Jundallah

 

 

 

Jundallah (les soldats d’Allah) est un nom souvent utilisé par les organisations islamiques radicales et militantes. Plus d’un groupe se sont déjà fait appeler Jundallah.

L’organisation Jundallah est apparue en 2003, après les investigations qui ont suivi l’attaque mortelle dans une mosquée chiite hazara à Quetta, la capitale du Baluchistan, le 4 octobre 2003, initialement attribuée à une autre organisation terroriste sunnite anti-chiite opérant au pakistan – Lashkar-e-Jhangvi. Jundallah a continué de mener de nombreuses attaques au Pakistan, dans la region du Baluchistan, contre des cibles chiites.

Jundallah prétend combattre pour les droits des musulmans sunnites dans le Baluchistan iranien, que le régime chiite iranien appelle la province de Sistan.

Le groupe est considéré comme une organisation terroriste par l’Iran et le Pakistan depuis 2005, qui coopèrent pour enrayer les violences sectaires entre sunnites et chiites et l’insurrection dans le Sistan-Baluchistan. Certains pensent que Jundallah est lié à al-Qaida qui perçoit les chiites comme des infidèles.

L’Iran a lié Jundallah au Mouvement de Résistance du Peuple Iranien, sous le commandement d’Abd al-Malek Rigi qui a exécuté des douzaines d’attaques contre des grands responsables iraniens, surtout des membres du gouvernement et des responsables de la sécurité. On pense que MRPI-Jundallah est composé de 1000 combattants et le groupe prétend avoir tué 400 soldats iraniens. Aucune preuve d’un tel lien n’a été découvert par des sources indépendantes – bien que la coopération au Baluchistan entre les deux côtés de la frontière pakistano-iranienne est plus que probable.  

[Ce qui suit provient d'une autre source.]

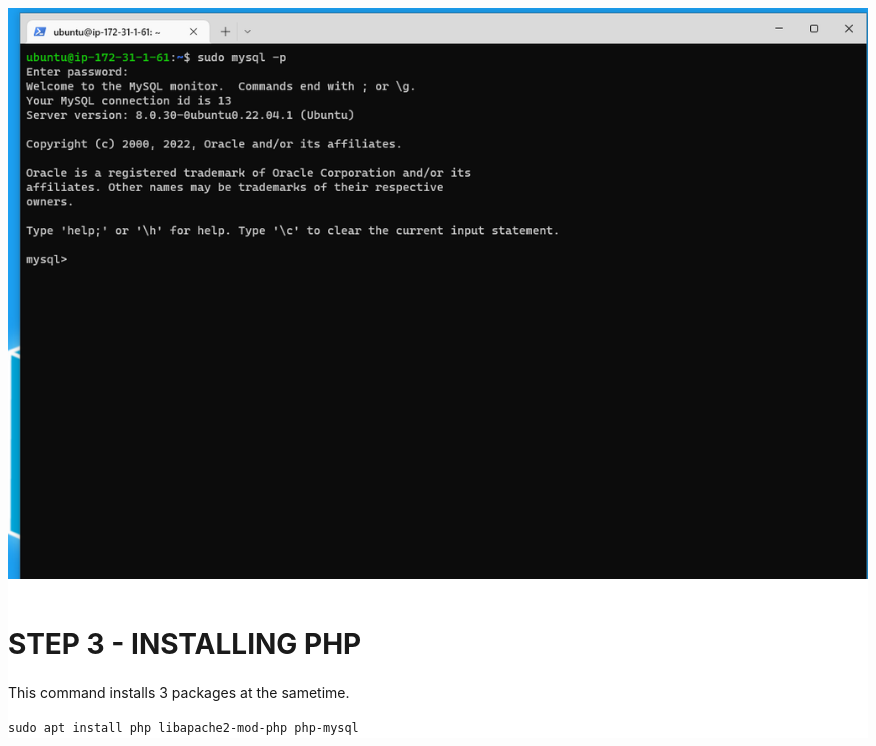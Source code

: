 ![logpw](./images/sql-login-passwordchanged.png)

# STEP 3 - INSTALLING PHP
This command installs 3 packages at the sametime.

`sudo apt install php libapache2-mod-php php-mysql`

En mai 2008, lors d’une interview téléphonique avec Rooz (un journal iranien en ligne), ‘Abd al-Malek Rigi a justifié l’usage de la violence du MRPI comme moyen pour défendre le Baluchistan et les intérêts des musulmans sunnites en Iran, ainsi que pour attirer l’attention sur la situation économique difficile et la discrimination éthnique du peuple du Baluchistan, qu’il décrit comme le plus pauvre d’Iran. Visiblement, ‘Abd al-Malek Rigi se considère iranien et l’Iran est sa patrie. Selon Rigi, le but du MRPI est d’améliorer la vie des iraniens du Baluchistan et des sunnites mais ne souhaite pas de séparation avec l’Iran ni même d’autonomie.

L’Iran a aussi affirmé, maintes et maintes fois, que le MRPI reçevait un soutien financier de la part du gouvernement américain afin de déstabiliser le regime iranien et pour faire contre-poids à l’ingérence de l’Iran en Irak.

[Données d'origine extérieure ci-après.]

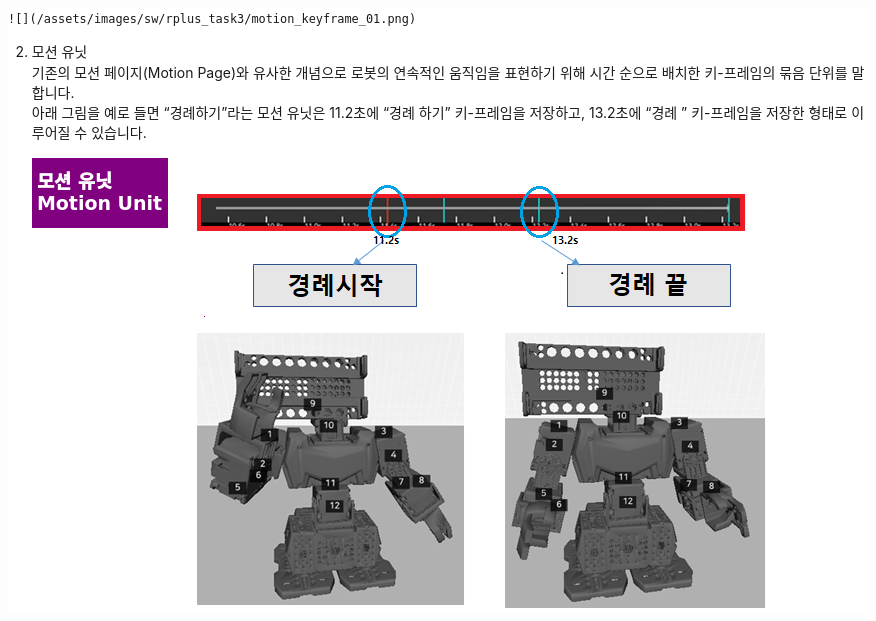     ![](/assets/images/sw/rplus_task3/motion_keyframe_01.png)

2. 모션 유닛  
기존의 모션 페이지(Motion Page)와 유사한 개념으로 로봇의 연속적인 움직임을 표현하기 위해 시간 순으로 배치한 키-프레임의 묶음 단위를 말합니다.  
아래 그림을 예로 들면 “경례하기”라는 모션 유닛은 11.2초에 “경례 하기” 키-프레임을 저장하고, 13.2초에 “경례 ” 키-프레임을 저장한 형태로 이루어질 수 있습니다.

    ![](/assets/images/sw/rplus_task3/motion_keyframe_02.png)
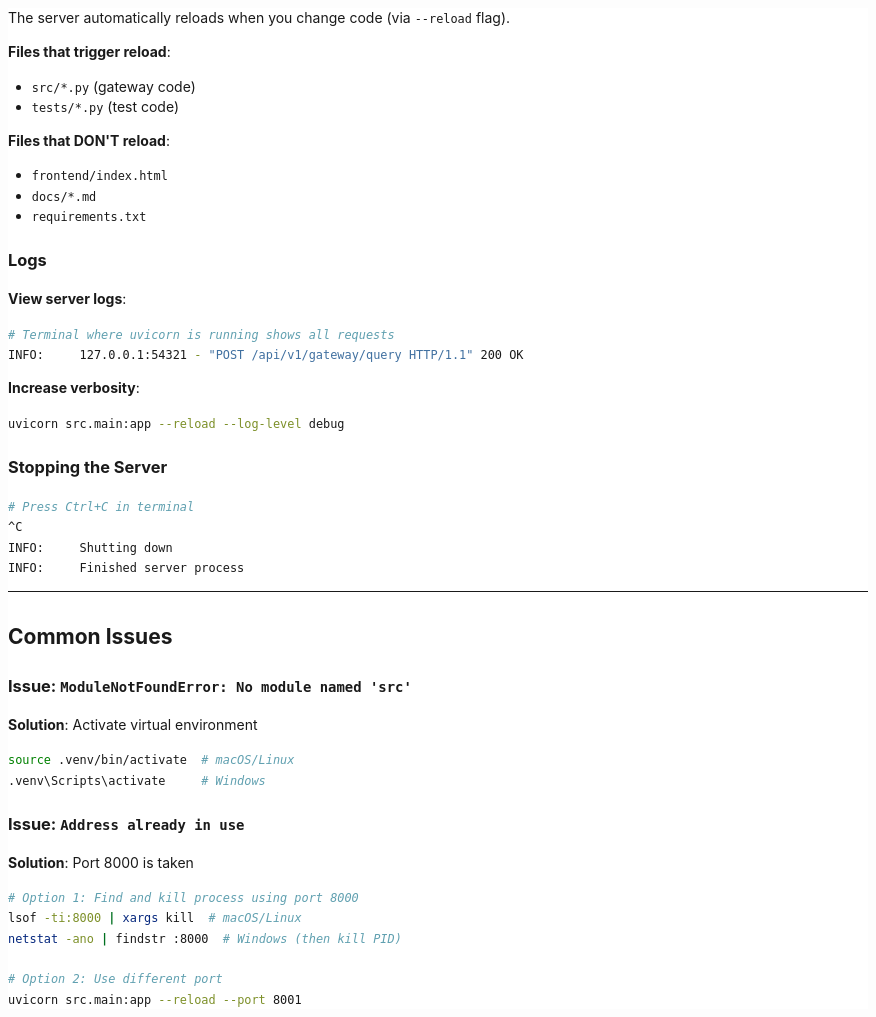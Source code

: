 The server automatically reloads when you change code (via `--reload` flag).

**Files that trigger reload**:
- `src/*.py` (gateway code)
- `tests/*.py` (test code)

**Files that DON'T reload**:
- `frontend/index.html`
- `docs/*.md`
- `requirements.txt`

### Logs

**View server logs**:
```bash
# Terminal where uvicorn is running shows all requests
INFO:     127.0.0.1:54321 - "POST /api/v1/gateway/query HTTP/1.1" 200 OK
```

**Increase verbosity**:
```bash
uvicorn src.main:app --reload --log-level debug
```

### Stopping the Server

```bash
# Press Ctrl+C in terminal
^C
INFO:     Shutting down
INFO:     Finished server process
```

---

## Common Issues

### Issue: `ModuleNotFoundError: No module named 'src'`

**Solution**: Activate virtual environment
```bash
source .venv/bin/activate  # macOS/Linux
.venv\Scripts\activate     # Windows
```

### Issue: `Address already in use`

**Solution**: Port 8000 is taken
```bash
# Option 1: Find and kill process using port 8000
lsof -ti:8000 | xargs kill  # macOS/Linux
netstat -ano | findstr :8000  # Windows (then kill PID)

# Option 2: Use different port
uvicorn src.main:app --reload --port 8001
```
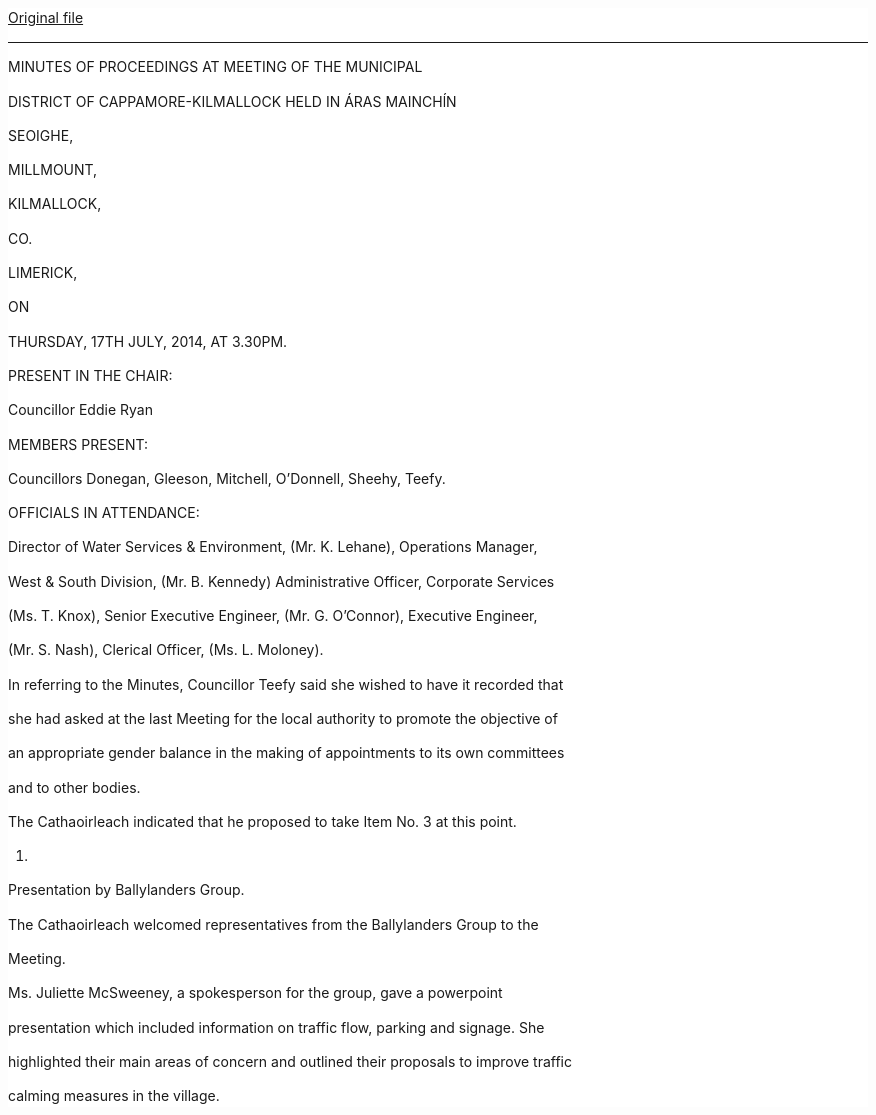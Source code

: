 [Original file](https://www.limerick.ie/sites/default/files/media/documents/2017-07/2%20minutes_of_meeting_of_municipal_district_of_cappamore-kilmallock_-_17_july_2014.pdf)

---
MINUTES OF PROCEEDINGS AT MEETING OF THE MUNICIPAL

DISTRICT OF CAPPAMORE-KILMALLOCK HELD IN ÁRAS MAINCHĺN

SEOIGHE,

MILLMOUNT,

KILMALLOCK,

CO.

LIMERICK,

ON

THURSDAY, 17TH JULY, 2014, AT 3.30PM.

PRESENT IN THE CHAIR:

Councillor Eddie Ryan

MEMBERS PRESENT:

Councillors Donegan, Gleeson, Mitchell, O’Donnell, Sheehy, Teefy.

OFFICIALS IN ATTENDANCE:

Director of Water Services & Environment, (Mr. K. Lehane), Operations Manager,

West & South Division, (Mr. B. Kennedy) Administrative Officer, Corporate Services

(Ms. T. Knox), Senior Executive Engineer, (Mr. G. O’Connor), Executive Engineer,

(Mr. S. Nash), Clerical Officer, (Ms. L. Moloney).

In referring to the Minutes, Councillor Teefy said she wished to have it recorded that

she had asked at the last Meeting for the local authority to promote the objective of

an appropriate gender balance in the making of appointments to its own committees

and to other bodies.

The Cathaoirleach indicated that he proposed to take Item No. 3 at this point.

1.

Presentation by Ballylanders Group.

The Cathaoirleach welcomed representatives from the Ballylanders Group to the

Meeting.

Ms. Juliette McSweeney, a spokesperson for the group, gave a powerpoint

presentation which included information on traffic flow, parking and signage. She

highlighted their main areas of concern and outlined their proposals to improve traffic

calming measures in the village.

Selon un reportage d’avril 2007 de Brian Ross et de Christopher Isham pour ABC News, les États-Unis ont secrètement encouragé et conseillé Jundallah dans ses attaques contre des cibles iraniennes. On rapporte que ce soutien a débuté en 2005 et est organisé de façon à ce que les États-Unis ne fournissent pas directement de fonds au groupe, qui est l’objet d’une surveillance du Congrès et attire l’attention des médias. Le reportage a été démenti par les sources officielles pakistanaises.

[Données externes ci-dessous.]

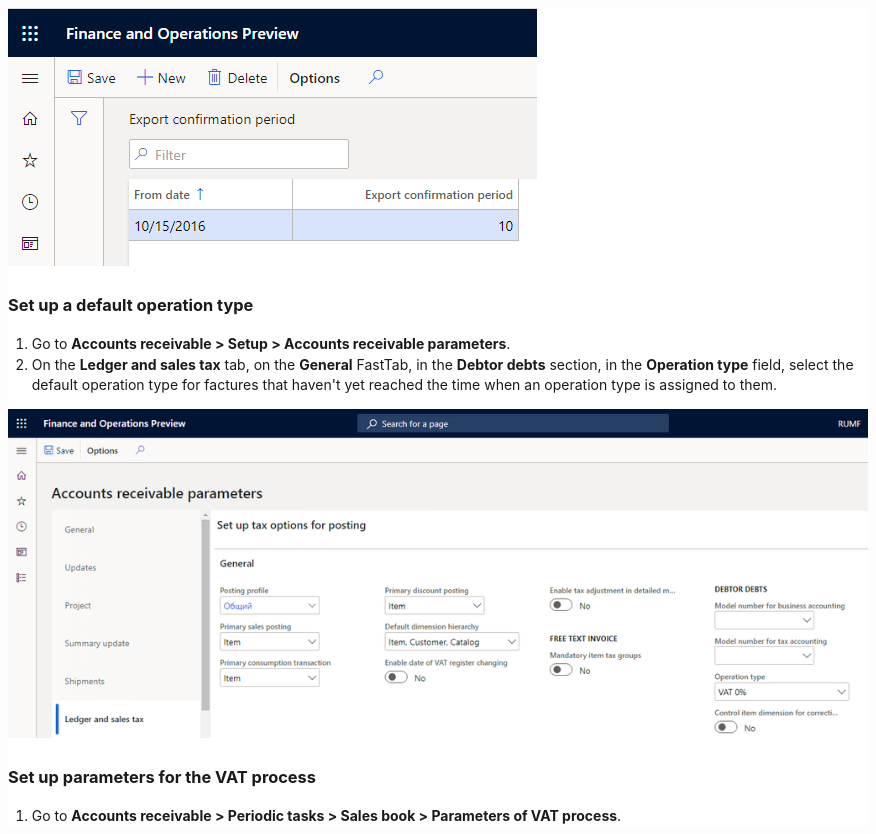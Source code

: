 ![Export confirmation field.](media/2_Export_confirmation_period.png)

### <a name="setupdefaultoperationtype"></a>Set up a default operation type

1. Go to **Accounts receivable \> Setup \> Accounts receivable parameters**.
2. On the **Ledger and sales tax** tab, on the **General** FastTab, in the **Debtor debts** section, in the **Operation type** field, select the default operation type for factures that haven't yet reached the time when an operation type is assigned to them.

![Accounts receivable parameters page, Ledger and sales tax tab.](media/3_Accounts_receivable_parameters.png)

### <a name="setupparametersvatprocess"></a>Set up parameters for the VAT process

1. Go to **Accounts receivable \> Periodic tasks \> Sales book \> Parameters of VAT process**.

‘Abd al-Malek Rigi a été capturé au Pakistan à proximité de Quetta en 2007 et transféré en Iran le 13 juin 2008. Aujourd’hui, les activités de Jundallah ont brusquement décliné, bien que l’organisation soit toujours opérationnelle.

Le 23 février 2010, la télévision iranienne de l’État, al-Alam Channel, a déclaré qu’Abd al-Malek était détenu dans l’Est de l’Iran, mais n’a pas donné plus de détails.

Les autorités iraniennes ont arrêté ‘Abd al-Malek Rigi, le chef du groupe militant sunnite Jundallah, selon des rapports de la télévision d’État, le 23 février 2010.

‘Abd al-Malek Rigi fut pendu par les autorités iraniennes, devant les familles des victimes, le 20 juin 2010.

Les États-Unis ont classé, le 3 novembre 2010, Jundallah comme organisation terroriste et ont gelé ses avoirs aux USA, c’est au fond un geste symbolique mais avec un certain impact sur les transferts financiers de l’organisation.